Brazil’s credit rating was raised to investment grade by Moody’s Investors Service after Latin America’s largest economy built record foreign reserves and averted a prolonged recession amid the global financial crisis.
Moody’s cited Brazil’s “strong economic and financial resilience” during the worldwide slowdown as it raised the rating one level to Baa3, the lowest investment grade. The upgrade came a year after Standard & Poor’s and Fitch Ratings increased their ratings for Brazil above junk. Moody’s assigned a positive outlook, signaling it may lift the rating again.
Brazil’s Bovespa stock index rose to a 14-month high and the currency jumped the most in a month. The country’s foreign reserves climbed to $223 billion from a low during the crisis of $199 billion on Feb. 26 as prices for its commodity exports rebounded and investors poured money into the stock and bond markets, encouraged by President Luiz Inacio Lula da Silva’s stimulus measures. Reserves were $74 billion three years ago.
“The world is pulling out of the crisis and the country came through it displaying a strong resilience,” said Roberto Padovani, chief strategist at Banco WestLB do Brasil in Sao Paulo. The upgrade “consolidates a scenario of low risk for Brazil and it comes at a very important moment,” he said.
Real Gains
Brazil’s currency is up 29 percent against the dollar this year, the second-best performance among the 16 major currencies after the South African rand. Gross domestic product will shrink 0.4 percent this year, compared with a 7 percent contraction in Mexico, according to the median forecasts in Bloomberg economist surveys.
Brazil’s ability to pull through the global financial crisis “points to a material improvement in Brazil’s sovereign credit profile,” Mauro Leos, Moody’s regional credit officer for Latin America, said in a statement.
Moody’s “was waiting to see how Brazil was going to come out from this crisis, whether the crisis was going to be more profound and in the end it wasn’t,” said Pablo Goldberg, head of Latin American fixed-income strategy at HSBC Securities in New York. “The data shows that Brazil has turned the corner.”

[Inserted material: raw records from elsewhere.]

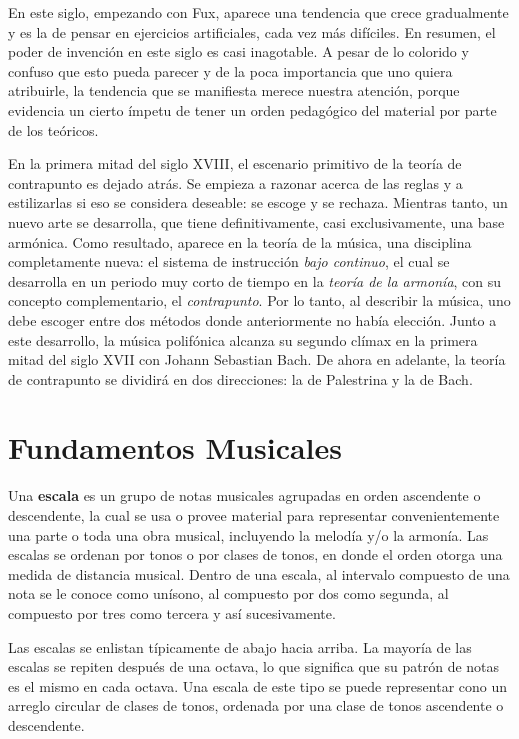 \documentclass[letterpaper,12pt]{book}
\theoremstyle{definition} \newtheorem{Def}{Definición}[chapter]
\theoremstyle{definition} \newtheorem{Teo}{Teorema}[chapter]
\theoremstyle{definition} \newtheorem{Pro}{Proposición}[chapter]
\theoremstyle{definition} \newtheorem{Lema}{Lema}[chapter]
\begin{document}
En este siglo, empezando con Fux,  aparece una tendencia que crece gradualmente y es la de pensar en ejercicios artificiales, cada vez más difíciles. En resumen, el poder de invención en este siglo es casi inagotable. A pesar de lo colorido y confuso que esto pueda parecer y de la poca importancia que uno quiera atribuirle, la tendencia que se manifiesta merece nuestra atención, porque evidencia un cierto ímpetu de tener un orden pedagógico del material por parte de los teóricos.

En la primera mitad del siglo XVIII, el escenario primitivo de la teoría de contrapunto es dejado atrás. Se empieza a razonar acerca de las reglas y a estilizarlas si eso se considera deseable: se escoge y se rechaza. Mientras tanto, un nuevo arte se desarrolla, que tiene definitivamente, casi exclusivamente, una base armónica. Como resultado, aparece en la teoría de la música, una disciplina completamente nueva: el sistema de instrucción \emph{bajo continuo}, el cual se desarrolla en un periodo muy corto de tiempo en la \emph{teoría de la armonía}, con su concepto complementario, el \emph{contrapunto}. Por lo tanto, al describir la música, uno debe escoger entre dos métodos donde anteriormente no había elección. Junto a este desarrollo, la música polifónica alcanza su segundo clímax en la primera mitad del siglo XVII con Johann Sebastian Bach. De ahora en adelante, la teoría de contrapunto se dividirá en dos direcciones: la de Palestrina y la de Bach. 

\section{Fundamentos Musicales} \label{Fundamentos}

Una \textbf{escala} es un grupo de notas musicales agrupadas en orden ascendente o descendente, la cual se usa o provee material para representar convenientemente una parte o toda una obra musical, incluyendo la melodía y/o la armonía. Las escalas se ordenan por tonos o por clases de tonos, en donde el orden otorga una medida de distancia musical. Dentro de una escala, al intervalo compuesto de una nota se le conoce como unísono, al compuesto por dos como segunda, al compuesto por tres como tercera y así sucesivamente. 

Las escalas se enlistan típicamente de abajo hacia arriba. La mayoría de las escalas se repiten después de una octava, lo que significa que su patrón de notas es el mismo en cada octava. Una escala de este tipo se puede representar cono un arreglo circular de clases de tonos, ordenada por una clase de tonos ascendente o descendente. 
\end{document}
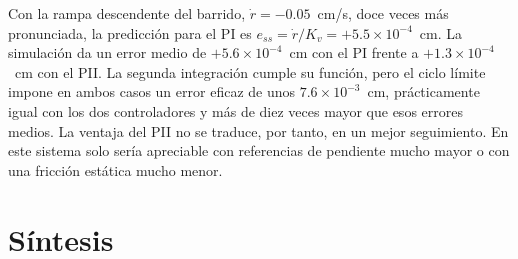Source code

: Con la rampa descendente del barrido, $\dot r=-0.05$~cm/s, doce veces más pronunciada, la predicción para el PI es $e_{ss}=\dot r/K_v=+5.5\times10^{-4}$~cm. La simulación da un error medio de $+5.6\times10^{-4}$~cm con el PI frente a $+1.3\times10^{-4}$~cm con el PII. La segunda integración cumple su función, pero el ciclo límite impone en ambos casos un error eficaz de unos $7.6\times10^{-3}$~cm, prácticamente igual con los dos controladores y más de diez veces mayor que esos errores medios. La ventaja del PII no se traduce, por tanto, en un mejor seguimiento. En este sistema solo sería apreciable con referencias de pendiente mucho mayor o con una fricción estática mucho menor.

\section{Síntesis}\label{sec:sintesis_doble_integral}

Finance Minister Guido Mantega, speaking to reporters outside of the Moody’s office in New York today, said it was “much more significant” that the rating company took the action one year after credit markets seized up than if it had upgraded while the global economy was growing.
The decision “is a recognition of the efficiency with which” Brazil’s economy is being managed, Mantega said. With three investment grade ratings, Brazil will be able to attract more pension fund money to its bond market, he said.
Brazil is the second country in South America after Chile to have an investment grade rating from Moody’s.
Stocks Rebound
The benchmark Bovespa stock index has advanced 64 percent this year, reversing last year’s record 41 percent tumble, as the central bank cut the benchmark lending rate to a record low of 8.75 percent to shore up the economy.
The extra yield investors demand to own Brazil’s dollar- denominated bonds instead of U.S. Treasuries has narrowed to 2.20 percentage points from 4.65 percentage points on Jan. 15, according to JPMorgan Chase Co.
The Bovespa index gained 0.9 percent today to 61,484.89, the highest since July 2008. The real climbed as much as 1.9 percent to 1.791 per dollar, the strongest in a year. Brazilian bond yields slid for the first time in six days.